Pour terminer sur les amours de Victor Hugo avec Juliette Drouet, voici un poème dédié à Juliette, (composé d'après le poète le 22 septembre 1854) :

Quand deux cœurs en s'aimant ont doucement vieilli,
Oh! Quel bonheur profond, intime, recueilli!
Amour! Hymen d'en haut!
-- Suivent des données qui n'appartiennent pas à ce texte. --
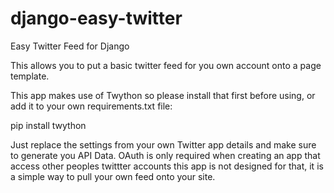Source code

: django-easy-twitter
===================

Easy Twitter Feed for Django

This allows you to put a basic twitter feed for you own account onto a page template.

This app makes use of Twython so please install that first before using, or add it to your own requirements.txt file:
  
  pip install twython

Just replace the settings from your own Twitter app details and make sure to generate you API Data. OAuth is only 
required when creating an app that access other peoples twittter accounts this app is not designed for that, it is 
a simple way to pull your own feed onto your site.
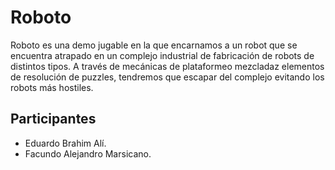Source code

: # Roboto

Roboto es una demo jugable en la que encarnamos a un robot que se encuentra atrapado en un complejo industrial de fabricación de robots de distintos tipos.
A través de mecánicas de plataformeo mezcladaz elementos de resolución de puzzles, tendremos que escapar del complejo evitando  los robots más hostiles.

## Participantes
- Eduardo Brahim Alí.
- Facundo Alejandro Marsicano.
O pur lien des âmes!
Il garde ses rayons même en perdant ses flammes.
Ces deux cœurs, qu'il a pris jadis, n'en font plus qu'un.
Il fait, des souvenirs de leur passé commun,
L'impossibilité de vivre l'un sans l'autre.
– Juliette, n'est-ce pas, cette vie est la nôtre ? –
Il a la paix du soir avec l'éclat du jour
Et devient l'amitié tout en restant l'amour!

(Toute la lyre, Librairie du "Victor Hugo illustré", 1897)

Mais le dernier mot sera pour Juliette avec cet extrait de sa lettre du 18 septembre 1843, soit quelques jours après la mort de Léopoldine, morte noyée près de Villequier :

Mon Victor adoré, quel que soit ton désespoir le mien est encore plus grand car je sens à travers mon amour qui le centuple et le multiplie au-delà des forces humaines. Jamais homme n'a été aimé par une pauvre femme comme tu l'es par moi et le pauvre ange [Léopoldine] que nous pleurons tous le sait et le voit à présent comme le voit et le sait le bon Dieu, et elle me pardonne comme lui aussi j'en suis sûre. […]

Mon Victor, avant de te laisser à ton désespoir pense au mien. Pense que je t'aime plus que ma vie.